START Material for this task
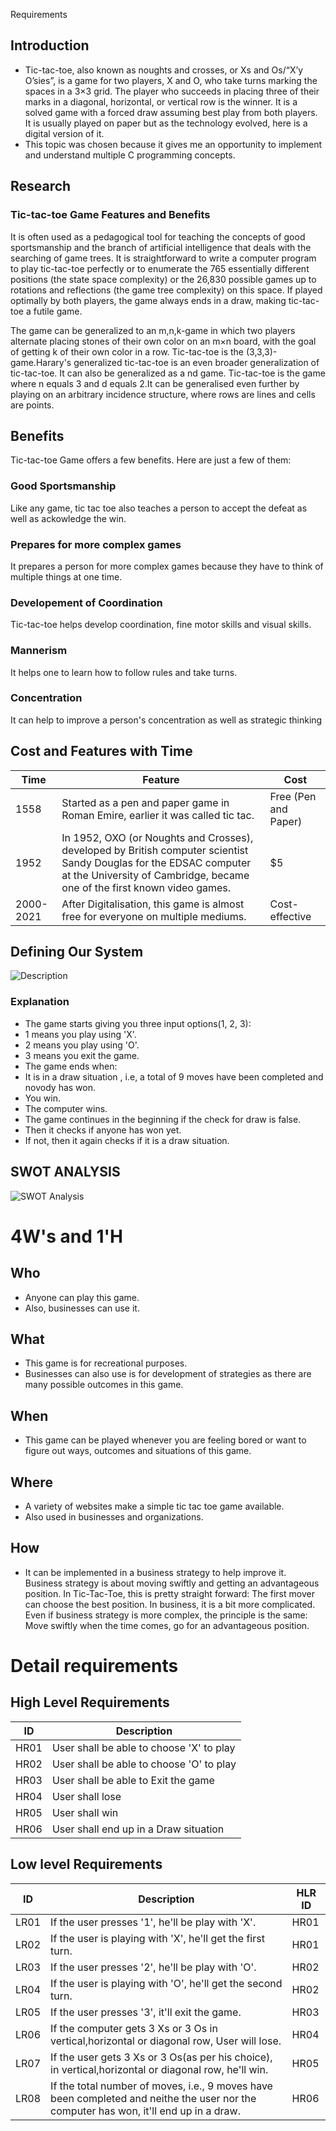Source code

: Requirements
##  Introduction
 *  Tic-tac-toe, also known as noughts and crosses, or Xs and Os/“X’y O’sies”, is a game for two players, X and O, who take turns marking the spaces in a 3×3 grid. The     player who succeeds in placing three of their marks in a diagonal, horizontal, or vertical row is the winner. It is a solved game with a forced draw assuming best     play from both players. It is usually played on paper but as the technology evolved, here is a digital version of it.
 *  This topic was chosen because it gives me an opportunity to implement and understand multiple C programming concepts.

##  Research
###  Tic-tac-toe Game Features and Benefits
It is often used as a pedagogical tool for teaching the concepts of good sportsmanship and the branch of artificial intelligence that deals with the searching of game trees. It is straightforward to write a computer program to play tic-tac-toe perfectly or to enumerate the 765 essentially different positions (the state space complexity) or the 26,830 possible games up to rotations and reflections (the game tree complexity) on this space. If played optimally by both players, the game always ends in a draw, making tic-tac-toe a futile game.

The game can be generalized to an m,n,k-game in which two players alternate placing stones of their own color on an m×n board, with the goal of getting k of their own color in a row. Tic-tac-toe is the (3,3,3)-game.Harary's generalized tic-tac-toe is an even broader generalization of tic-tac-toe. It can also be generalized as a nd game. Tic-tac-toe is the game where n equals 3 and d equals 2.It can be generalised even further by playing on an arbitrary incidence structure, where rows are lines and cells are points.

##  Benefits
  Tic-tac-toe Game offers a few benefits. Here are just a few of them:

###  Good Sportsmanship
  Like any game, tic tac toe also teaches a person to accept the defeat as well as ackowledge the win.

###  Prepares for more complex games
  It prepares a person for more complex games because they have to think of multiple things at one time.

###  Developement of Coordination
  Tic-tac-toe helps develop coordination, fine motor skills and visual skills.

###  Mannerism
  It helps one to learn how to follow rules and take turns.

###  Concentration
  It can help to improve a person's concentration as well as strategic thinking

##  Cost and Features with Time 
| Time | Feature | Cost |
| ----- | ----- | ----- |
| 1558| Started as a pen and paper game in Roman Emire, earlier it was called tic tac.   | Free (Pen and Paper) |
| 1952 |In 1952, OXO (or Noughts and Crosses), developed by British computer scientist Sandy Douglas for the EDSAC computer at the University of Cambridge, became one of the first known video games.| $5 |
| 2000-2021 | After Digitalisation, this game is almost free for everyone on multiple mediums.| Cost-effective |

##  Defining Our System

![Description](https://github.com/ArnoldKevinDesouza/Tic-Tac-Toe/blob/main/6_Media/flow.png?raw=true)
### Explanation 
*  The game starts giving you three input options(1, 2, 3):
  *  1 means you play using 'X'.
  *  2 means you play using 'O'.
  *  3 means you exit the game.
*  The game ends when:
  *  It is in a draw situation , i.e, a total of 9 moves have been completed and novody has won.
  *  You win.
  *  The computer wins.
*  The game continues in the beginning if the check for draw is false.
*  Then it checks if anyone has won yet.
*  If not, then it again checks if it is a draw situation.

## SWOT ANALYSIS
![SWOT Analysis](https://github.com/ArnoldKevinDesouza/Tic-Tac-Toe/blob/main/6_Media/swot.png?raw=true)

# 4W&#39;s and 1&#39;H

## Who
*  Anyone can play this game. 
*  Also, businesses can use it.

## What
*  This game is for recreational purposes. 
*  Businesses can also use is for development of strategies as there are many possible outcomes in this game.

## When
*  This game can be played whenever you are feeling bored or want to figure out ways, outcomes and situations of this game.

## Where
*  A variety of websites make a simple tic tac toe game available.
*  Also used in businesses and organizations.

## How
*  It can be implemented in a business strategy to help improve it. Business strategy is about moving swiftly and getting an advantageous position. In Tic-Tac-Toe,        this is pretty straight forward: The first mover can choose the best position. In business, it is a bit more complicated. Even if business strategy is more complex,    the principle is the same: Move swiftly when the time comes, go for an advantageous position.

#  Detail requirements

##  High Level Requirements
| ID |Description| 
| ----- | ----- | 
| HR01 | User shall be able to choose 'X' to play |
| HR02 | User shall be able to choose 'O' to play |
| HR03 | User shall be able to Exit the game |
| HR04 | User shall lose|
| HR05 | User shall win|
| HR06 | User shall end up in a Draw situation|

##  Low level Requirements
| ID | Description | HLR ID |
| ------ | --------- | ------ |
| LR01 | If the user presses '1', he'll be play with 'X'. | HR01 |
| LR02 | If the user is playing with 'X', he'll get the first turn. | HR01 |
| LR03 | If the user presses '2', he'll be play with 'O'. | HR02 |
| LR04 | If the user is playing with 'O', he'll get the second turn. | HR02 |
| LR05 | If the user presses '3', it'll exit the game. | HR03 |
| LR06 | If the computer gets 3 Xs or 3 Os in vertical,horizontal or diagonal row, User will lose. | HR04 |
| LR07 | If the user gets 3 Xs or 3 Os(as per his choice), in vertical,horizontal or diagonal row, he'll win. | HR05 |
| LR08 | If the total number of moves, i.e., 9 moves have been completed and neithe the user nor the computer has won, it'll end up in a draw. | HR06 |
END Material for this task
Task item: Repeat, line for line and exactly, the material from its first line through the line that contains "Features and Benefits", both ends included; no pictures belong in the copy.

Exercise output:
Source code

: Requirements
##  Introduction
 *  Tic-tac-toe, also known as noughts and crosses, or Xs and Os/“X’y O’sies”, is a game for two players, X and O, who take turns marking the spaces in a 3×3 grid. The     player who succeeds in placing three of their marks in a diagonal, horizontal, or vertical row is the winner. It is a solved game with a forced draw assuming best     play from both players. It is usually played on paper but as the technology evolved, here is a digital version of it.
 *  This topic was chosen because it gives me an opportunity to implement and understand multiple C programming concepts.

##  Research
###  Tic-tac-toe Game Features and Benefits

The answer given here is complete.